With regard to monetary policy tightening, the two economists highlighted that the country is feeling the impact of global developments, but there has been no real domestic impact given that the Bank of Botswana has hardly tightened monetary policy while many other central banks have raised policy rates significantly.
“But Botswana has felt the impact of higher energy prices, which remain elevated despite some easing earlier in 2023, and there has been a squeeze on real incomes and living standards as a result,” said Econsult.
After the sharp drop in inflation from its peak of 14.6 percent in August 2022 to 1.2 percent a year later, Jefferis and Kegakgametse said the increase to 3.2 percent in September was not unexpected. Fuel prices have been the main driver of changes in inflation over the past two years, in part because international oil prices have been so volatile, combined with their very high weight in the Botswana Consumer Price Index (CPI) basket. After the upsurge in oil prices caused by Russia’s invasion of Ukraine, to over US$110 per barrel in June 2022, the economists indicate that prices fell to just over $70 a barrel in March this year.
“The decline enabled pump prices to be reduced, leading to the dramatic fall inflation as the previous year’s increases dropped out of the annual inflation calculation,” said Econsult report.
In recent months, however, Jefferis and Kegakgametse noted the deliberate actions by OPEC+ member states to restrict production and supply have pushed prices back over $90 per barrel, “a selfish move seemingly calculated to put further pressure on households across the world who have already been badly impacted by the cost-of-living crisis”.
In Botswana, regulated pump prices – which are determined under a highly politicised adjustment mechanism – have lagged the increase in global prices. For instance, the two say the price increase in late October came about a month after the relevant increases in global prices.

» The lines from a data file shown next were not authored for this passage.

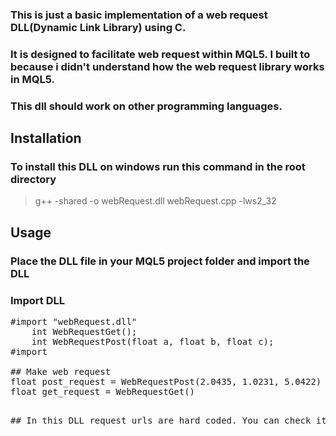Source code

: ### This is just a basic implementation of a web request DLL(Dynamic Link Library) using C.

### It is designed to facilitate web request within MQL5. I built to because i didn't understand how the web request library works in MQL5.

### This dll should work on other programming languages.

## Installation

### To install this DLL on windows run this command in the root directory

> g++ -shared -o webRequest.dll webRequest.cpp -lws2_32

## Usage

### Place the DLL file in your MQL5 project folder and import the DLL

### Import DLL

<pre>
#import "webRequest.dll"
    int WebRequestGet();
    int WebRequestPost(float a, float b, float c);
#import

## Make web request
float post_request = WebRequestPost(2.0435, 1.0231, 5.0422)
float get_request = WebRequestGet()
<pre>

## In this DLL request urls are hard coded. You can check it out and make updates to the code.
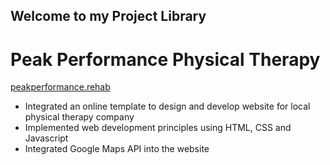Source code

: ## Welcome to my Project Library

# Peak Performance Physical Therapy
[peakperformance.rehab](https://www.peakperformance.rehab)
- Integrated an online template to design and develop website for local physical therapy company
- Implemented web development principles using HTML, CSS and Javascript
- Integrated Google Maps API into the website

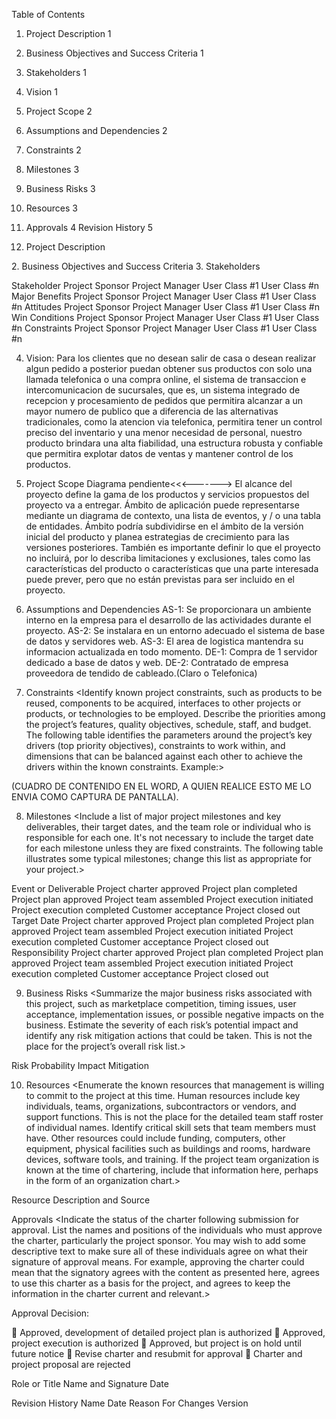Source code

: Table of Contents
1.	Project Description	1
2.	Business Objectives and Success Criteria	1
3.	Stakeholders	1
4.	Vision	1
5.	Project Scope	2
6.	Assumptions and Dependencies	2
7.	Constraints	2
8.	Milestones	3
9.	Business Risks	3
10.	Resources	3
11.	Approvals	4
Revision History	5


1. Project Description
<Provide a concise summary of the intent and motivation for the project. This section could describe the business opportunity that the project is intended to create or exploit. There might be a specific final deliverable or goal to call out. You could incorporate a summary of the business case that explains why the organization wants to undertake the project.>
2. Business Objectives and Success Criteria
<Describe the important business objectives of the product in a way that is quantitative and measurable. These could include revenue increase, cost savings, return on investment, or target release dates. Determine how success will be defined and measured on this project. Describe the factors that are likely to have the greatest impact on achieving that success. Establish measurable criteria to judge whether project has met its business objectives.>
3. Stakeholders
<Stakeholders are individuals, groups, or organizations that are actively involved in a project, are affected by its outcome, or can influence its outcome. The stakeholder profiles identify the project sponsor, project manager, customers for this product, and other stakeholders. Identify business-level customers, target market segments, and significant user classes. For each stakeholder category, describe the major benefits they will receive from the product, their likely attitudes toward the project, what constitutes a win or success for the stakeholder, and any known constraints that must be accommodated. You might include a table that lists affected business areas and organizations and describes the impact the project will have on them.>

Stakeholder
  Project Sponsor
  Project Manager
  User Class #1
  User Class #n
Major Benefits
  Project Sponsor
  Project Manager
  User Class #1
  User Class #n
Attitudes
  Project Sponsor
  Project Manager
  User Class #1
  User Class #n
Win Conditions
  Project Sponsor
  Project Manager
  User Class #1
  User Class #n
Constraints
  Project Sponsor
  Project Manager
  User Class #1
  User Class #n

4. Vision:
Para los clientes que no desean salir de casa o desean realizar algun pedido a posterior puedan obtener sus productos con solo una llamada telefonica o una compra online, el sistema de transaccion e intercomunicacion de sucursales, que es, un sistema integrado de recepcion y procesamiento de pedidos que permitira alcanzar a un mayor numero de publico que a diferencia de las alternativas tradicionales, como la atencion via telefonica, permitira tener un control preciso del inventario y una menor necesidad de personal, nuestro producto brindara una alta fiabilidad, una estructura robusta y confiable que permitira explotar datos de ventas y mantener control de los productos.

5. Project Scope
Diagrama pendiente<<<------->
El alcance del proyecto define la gama de los productos y servicios propuestos del proyecto va a entregar. Ámbito de aplicación puede representarse mediante un diagrama de contexto, una lista de eventos, y / o una tabla de entidades. Ámbito podría subdividirse en el ámbito de la versión inicial del producto y planea estrategias de crecimiento para las versiones posteriores. También es importante definir lo que el proyecto no incluirá, por lo describa limitaciones y exclusiones, tales como las características del producto o características que una parte interesada puede prever, pero que no están previstas para ser incluido en el proyecto.
6. Assumptions  and Dependencies
AS-1: Se proporcionara un ambiente interno en la empresa para el desarrollo de las actividades durante el proyecto.
AS-2: Se instalara en un entorno adecuado el sistema de base de datos y servidores web.
AS-3: El area de logistica mantendra su informacion actualizada en todo momento.
DE-1: Compra de 1 servidor dedicado a base de datos y web.
DE-2: Contratado de empresa proveedora de tendido de cableado.(Claro o Telefonica)
7. Constraints
<Identify known project constraints, such as products to be reused, components to be acquired, interfaces to other projects or products, or technologies to be employed. Describe the priorities among the project’s features, quality objectives, schedule, staff, and budget. The following table identifies the parameters around the project’s key drivers (top priority objectives), constraints to work within, and dimensions that can be balanced against each other to achieve the drivers within the known constraints. Example:>

(CUADRO DE CONTENIDO EN EL WORD, A QUIEN REALICE ESTO ME LO ENVIA COMO CAPTURA DE PANTALLA).

8. Milestones
<Include a list of major project milestones and key deliverables, their target dates, and the team role or individual who is responsible for each one. It's not necessary to include the target date for each milestone unless they are fixed constraints. The following table illustrates some typical milestones; change this list as appropriate for your project.>

Event or Deliverable
  Project charter approved
  Project plan completed
  Project plan approved
  Project team assembled
  Project execution initiated
  Project execution completed
  Customer acceptance
  Project closed out
Target Date
  Project charter approved
  Project plan completed
  Project plan approved
  Project team assembled
  Project execution initiated
  Project execution completed
  Customer acceptance
  Project closed out
Responsibility
  Project charter approved
  Project plan completed
  Project plan approved
  Project team assembled
  Project execution initiated
  Project execution completed
  Customer acceptance
  Project closed out


9. Business Risks
<Summarize the major business risks associated with this project, such as marketplace competition, timing issues, user acceptance, implementation issues, or possible negative impacts on the business. Estimate the severity of each risk’s potential impact and identify any risk mitigation actions that could be taken. This is not the place for the project’s overall risk list.>

Risk
Probability
Impact
Mitigation


10. Resources
<Enumerate the known resources that management is willing to commit to the project at this time. Human resources include key individuals, teams, organizations, subcontractors or vendors, and support functions. This is not the place for the detailed team staff roster of individual names. Identify critical skill sets that team members must have. Other resources could include funding, computers, other equipment, physical facilities such as buildings and rooms, hardware devices, software tools, and training. If the project team organization is known at the time of chartering, include that information here, perhaps in the form of an organization chart.>

Resource
Description and Source


Approvals
<Indicate the status of the charter following submission for approval. List the names and positions of the individuals who must approve the charter, particularly the project sponsor. You may wish to add some descriptive text to make sure all of these individuals agree on what their signature of approval means. For example, approving the charter could mean that the signatory agrees with the content as presented here, agrees to use this charter as a basis for the project, and agrees to keep the information in the charter current and relevant.>

Approval Decision:

  Approved, development of detailed project plan is authorized
  Approved, project execution is authorized
  Approved, but project is on hold until future notice
  Revise charter and resubmit for approval
  Charter and project proposal are rejected

Role or Title
Name and Signature
Date



Revision History
Name
Date
Reason For Changes
Version








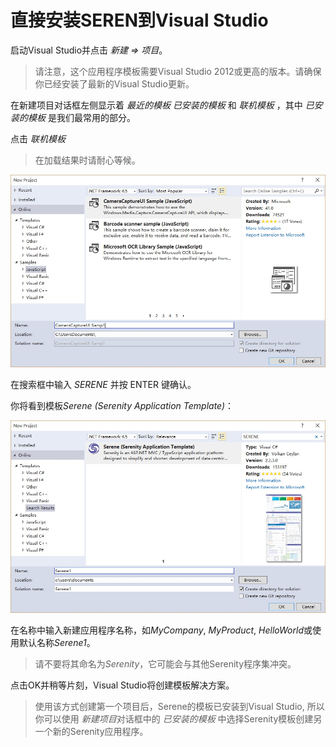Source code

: # 直接安装SEREN到Visual Studio 

启动Visual Studio并点击 *新建 => 项目*。

> 请注意，这个应用程序模板需要Visual Studio 2012或更高的版本。请确保你已经安装了最新的Visual Studio更新。

在新建项目对话框左侧显示着 *最近的模板* *已安装的模板* 和 *联机模板* ，其中 *已安装的模板* 是我们最常用的部分。

点击 *联机模板* 

> 在加载结果时请耐心等候。

![New Project Online](img/new_project_dialog_online.jpg)

在搜索框中输入 *SERENE* 并按 ENTER 键确认。

你将看到模板*Serene (Serenity Application Template)*：

![Serene Search Result](img/new_project_dialog_serene.jpg)


在名称中输入新建应用程序名称，如*MyCompany*, *MyProduct*, *HelloWorld*或使用默认名称*Serene1*。

> 请不要将其命名为*Serenity*，它可能会与其他Serenity程序集冲突。

点击OK并稍等片刻，Visual Studio将创建模板解决方案。

> 使用该方式创建第一个项目后，Serene的模板已安装到Visual Studio, 所以你可以使用  *新建项目*对话框中的 *已安装的模板* 中选择Serenity模板创建另一个新的Serenity应用程序。
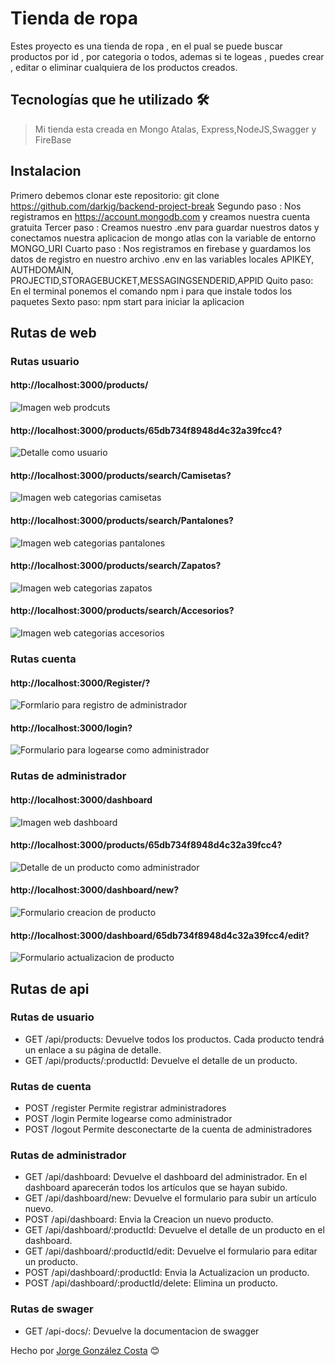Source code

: # Tienda de ropa

Estes proyecto es una tienda de ropa , en el pual se puede buscar productos por id , por categoria o todos, ademas si te logeas , puedes crear , editar o eliminar cualquiera de los productos creados.
## Tecnologías que he utilizado 🛠️

>Mi tienda esta creada en Mongo Atalas, Express,NodeJS,Swagger y FireBase
## Instalacion 
Primero debemos clonar este repositorio:
    git clone https://github.com/darkjg/backend-project-break
Segundo paso :
    Nos registramos en https://account.mongodb.com y creamos nuestra cuenta gratuita
Tercer paso :
    Creamos nuestro .env para guardar nuestros datos y conectamos nuestra aplicacion de mongo atlas con la variable de entorno MONGO_URI
Cuarto paso :
    Nos registramos en firebase y guardamos los datos de registro en nuestro archivo .env en las variables locales  APIKEY, AUTHDOMAIN, PROJECTID,STORAGEBUCKET,MESSAGINGSENDERID,APPID
Quito paso:
    En el terminal ponemos el comando npm i para que instale todos los paquetes
Sexto paso:
    npm start para iniciar la aplicacion 


## Rutas de web 

  ### Rutas usuario

  #### http://localhost:3000/products/
  ![Imagen web prodcuts](docs/img/image.png)
  #### http://localhost:3000/products/65db734f8948d4c32a39fcc4?
  ![Detalle como usuario](image-5.png)

  #### http://localhost:3000/products/search/Camisetas?
  ![Imagen web categorias camisetas](docs/img/image-1.png)

  #### http://localhost:3000/products/search/Pantalones?
  ![Imagen web categorias pantalones](docs/img/image-2.png)
  
  #### http://localhost:3000/products/search/Zapatos?
  ![Imagen web categorias zapatos](docs/img/image-3.png)

  #### http://localhost:3000/products/search/Accesorios?
  ![Imagen web categorias accesorios](docs/img/image-8.png)


  ### Rutas cuenta

  #### http://localhost:3000/Register/?
  ![Formlario para registro de administrador](docs/img/image-9.png)
  
  #### http://localhost:3000/login?
  ![Formulario para logearse como administrador](idocs/img/mage-10.png)

  ### Rutas de administrador

  #### http://localhost:3000/dashboard
  ![Imagen web dashboard](docs/img/image-11.png)

  #### http://localhost:3000/products/65db734f8948d4c32a39fcc4?
  ![Detalle de un producto como administrador](docs/img/image-4.png)

  #### http://localhost:3000/dashboard/new?
  ![Formulario creacion de producto](docs/img/image-6.png)


  #### http://localhost:3000/dashboard/65db734f8948d4c32a39fcc4/edit?
  ![Formulario actualizacion de producto](docs/img/image-7.png)




## Rutas de api 

### Rutas de usuario
- GET /api/products: Devuelve todos los productos. Cada producto tendrá un enlace a su página de detalle.
- GET /api/products/:productId: Devuelve el detalle de un producto.
### Rutas de cuenta
- POST /register Permite registrar administradores
- POST /login Permite logearse como administrador
- POST /logout Permite desconectarte de la cuenta de administradores
### Rutas de administrador
- GET /api/dashboard: Devuelve el dashboard del administrador. En el dashboard aparecerán todos los artículos que se hayan subido.
- GET /api/dashboard/new: Devuelve el formulario para subir un artículo nuevo.
- POST /api/dashboard: Envia la  Creacion un nuevo producto.
- GET /api/dashboard/:productId: Devuelve el detalle de un producto en el dashboard.
- GET /api/dashboard/:productId/edit: Devuelve el formulario para editar un producto.
- POST /api/dashboard/:productId: Envia la  Actualizacion un producto.
- POST /api/dashboard/:productId/delete: Elimina un producto.
### Rutas de swager
- GET /api-docs/: Devuelve la documentacion de swagger


Hecho por [Jorge González Costa](https://github.com/darkjg/backend-project-break) 😊
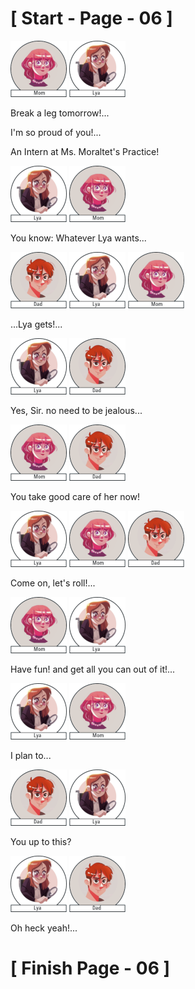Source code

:#						     [ Start - Page - 06 ]

![](images/Mom.png)  ![](images/Lya-01.png)

Break a leg tomorrow!...

I'm so proud of you!...

An Intern at Ms. Moraltet's Practice!

![](images/Lya-01.png)  ![](images/Mom.png)

You know: Whatever Lya wants...

![](images/Dad.png) ![](images/Lya-01.png)  ![](images/Mom.png)

...Lya gets!...

![](images/Lya-01.png) ![](images/Dad.png) 

Yes, Sir. no need to be jealous...

![](images/Mom.png)  ![](images/Dad.png) 

You take good care of her now!

![](images/Lya-01.png)  ![](images/Mom.png)  ![](images/Dad.png)   

Come on, let's roll!...

 ![](images/Mom.png)  ![](images/Lya-01.png) 
 
Have fun! and get all you can out of it!...

![](images/Lya-01.png)   ![](images/Mom.png) 

I plan to...

![](images/Dad.png)  ![](images/Lya-01.png)

You up to this?

![](images/Lya-01.png)  ![](images/Dad.png)  

Oh heck yeah!...


#		                  [  Finish Page - 06  ]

Following this increase, they expect inflation to continue to rise through to the end of 2023 and into 2024 when it is likely to temporarily go above the upper end of the BoB’s 3-6 percent inflation objective range. “This means that there is unlikely to be any reduction in the BoB’s monetary policy rate (MoPR) in the near future.”
Jefferis and Kegakgametse said the likelihood that inflation will rise in the coming months means that domestic interest rates are likely to be maintained – at levels that are low by international standards – for the foreseeable future. “Projections of adverse climatic conditions in the coming months – with forecasts of higher temperatures and lower rainfall – are likely to have a negative impact on agriculture, water supplies and tourism, and illustrate the longer-term challenges posed by global climate change,” the economists at Econsult noted.
Fortunately, the said, Botswana’s critical financial buffers – in the form of the Government Investment Account at the BoB and the foreign exchange reserves – have been rising, assisting the ability of the economy to withstand possible shocks, at least in the short term.